When the clocks changed, nobody really knew what to make of it. At first it was the kind of thing you’d screenshot and send to someone else with a hey, is this happening to you too? because it didn’t feel real enough to panic over. The first reports trickled in via the Internet so, you know, jokes. It was easier to assume someone had pushed a bad update than to seriously consider that time itself had done something wrong.

As it usually goes in situations like these, it stayed in that weird limbo state until it started affecting people in major population centers. Once offices couldn’t log dates correctly, once flights started filing plans for a day that technically didn’t exist, once broadcasters had to acknowledge it on live television, it stopped being funny. That was when we all finally paid attention.

By the time midnight rolled around in Australia and Japan, the world already knew it was unavoidable and unfixable. Every fix anyone tried just folded in on itself.
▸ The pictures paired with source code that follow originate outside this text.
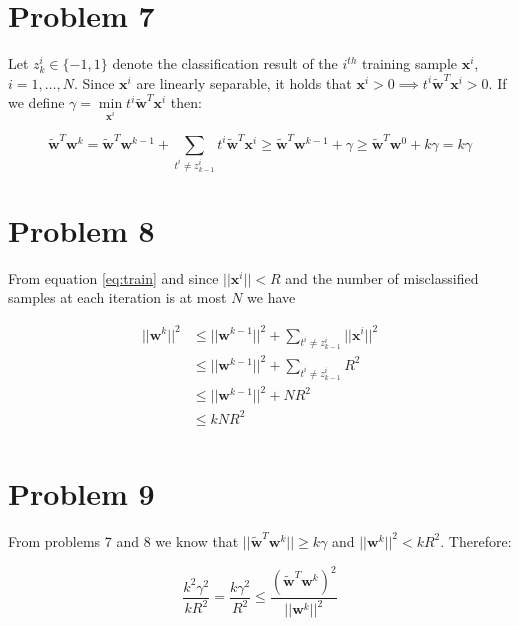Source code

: \documentclass[12pt]{article}
\begin{document}
\section*{Problem 7}

Let $z_k^i \in \{-1, 1\}$ denote the classification result of the $i^{th}$ training sample $\mathbf{x}^i$, $i = 1, \ldots, N$. Since $\mathbf{x}^i$ are linearly separable, it holds that $ \mathbf{x}^i > 0 \implies t^i \widetilde{\mathbf{w}}^T \mathbf{x}^i > 0$. If we define $\gamma = \min\limits_{\mathbf{x}^i} t^i \widetilde{\mathbf{w}}^T \mathbf{x}^i$ then:

\begin{equation}
 \widetilde{\mathbf{w}}^T \mathbf{w}^k = \widetilde{\mathbf{w}}^T \mathbf{w}^{k-1} + \sum_{t^i \neq z_{k-1}^i} t^i \widetilde{\mathbf{w}}^T \mathbf{x}^i \geq \widetilde{\mathbf{w}}^T \mathbf{w}^{k-1} + \gamma \geq \widetilde{\mathbf{w}}^T \mathbf{w}^{0} + k \gamma = k \gamma
\end{equation}


\section*{Problem 8}

From equation \ref{eq:train} and since $||\mathbf{x}^i|| < R$ and the number of misclassified samples at each iteration is at most $N$ we have

\begin{equation}
 \begin{align}
  ||\mathbf{w}^k||^2 &\leq ||\mathbf{w}^{k-1}||^2 + \sum_{t^i \neq z_{k-1}^i} ||\mathbf{x}^i||^2 \\
		     &\leq ||\mathbf{w}^{k-1}||^2 + \sum_{t^i \neq z_{k-1}^i} R^2 \\
		     &\leq ||\mathbf{w}^{k-1}||^2 + N R^2 \\
		     &\leq k N R^2 \\
 \end{align}
\end{equation}

\section*{Problem 9}
  From problems 7 and 8 we know that $||\widetilde{\mathbf{w}}^T \mathbf{w}^k|| \geq k \gamma$ and $||\mathbf{w}^k||^2 < k R^2$. Therefore:

\begin{equation}
 \frac{k^2 \gamma^2}{k R^2} = \frac{k \gamma^2}{R^2} \leq \frac{\left( \widetilde{\mathbf{w}}^T \mathbf{w}^k \right)^2}{||\mathbf{w}^k||^2}
\end{equation}
\end{document}
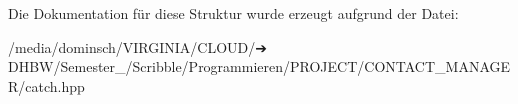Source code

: Die Dokumentation für diese Struktur wurde erzeugt aufgrund der Datei\+:\begin{DoxyCompactItemize}
\item 
/media/dominsch/\+V\+I\+R\+G\+I\+N\+I\+A/\+C\+L\+O\+U\+D/➔ D\+H\+B\+W/\+Semester\+\_/\+Scribble/\+Programmieren/\+P\+R\+O\+J\+E\+C\+T/\+C\+O\+N\+T\+A\+C\+T\+\_\+\+M\+A\+N\+A\+G\+E\+R/catch.\+hpp\end{DoxyCompactItemize}

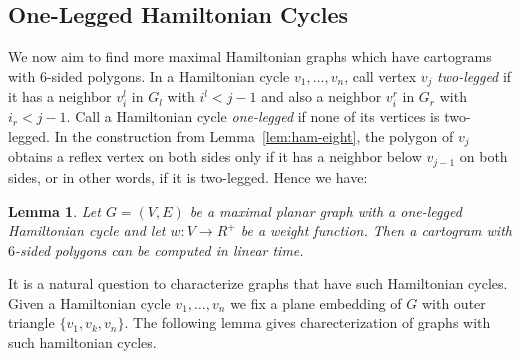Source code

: \documentclass[11pt]{article}
\newtheorem{lemma}{Lemma}[section]
\begin{document}
\subsection{One-Legged Hamiltonian Cycles}

We now aim to find more maximal Hamiltonian graphs which have cartograms with 6-sided polygons.
In a Hamiltonian cycle $v_1, \ldots, v_n$, call vertex
$v_j$ {\em two-legged} if it has a neighbor $v_i^l$ in $G_l$
with $i^l<j-1$ and also a neighbor $v_i^r$ in $G_r$ with $i_r<j-1$.
Call a Hamiltonian cycle {\em one-legged} if none of its vertices
is two-legged.
In the construction from Lemma~\ref{lem:ham-eight}, the polygon of $v_j$
obtains a reflex vertex on both sides only if it has a neighbor below
$v_{j-1}$ on both sides, or in other words, if it is two-legged.
Hence we have:

\begin{lemma}\label{lem:6-sided}
  Let $G=(V,E)$ be a maximal planar graph with a one-legged Hamiltonian
  cycle and let $w:V\rightarrow R^+$ be a weight function. Then a
  cartogram with $6$-sided polygons can be computed in linear time.
\end{lemma}

It is a natural question to characterize graphs that have such
Hamiltonian cycles. Given a Hamiltonian cycle $v_1,\ldots,v_n$ we fix a
plane embedding of $G$ with outer triangle $\{v_1,v_k,v_n\}$.
The following lemma gives charecterization of graphs with such hamiltonian cycles.
\end{document}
Change the system date manually and it would reset. Pull from an external server and it would overwrite it. Shut the machine down entirely and it would come back up like nothing had happened, still insisting, forcefully, that the date was December 32nd 2025.

Looking back, it’s really silly that this was what broke the camel’s back. Just an extra square on the calendar. One year that refused to go away, and somehow that was enough to make people stop pretending things still worked the way they were supposed to. To be fair, things did ramp up after this, but still…

Sooooooooooo much 2026 New Year’s memorabilia wasted. I mean, not wasted wasted, but you get what I mean. I think, at one point, stores were giving out free those ugly “2026” glasses where your eyes fit into the 0 and the 6, alongside a bunch of other crap. I got, like, so much of it when I went back to college. Man, those were the days… My friends and I used to wear all of our 2026 memorabilia every time we went out.

Eventually though, that ended as well.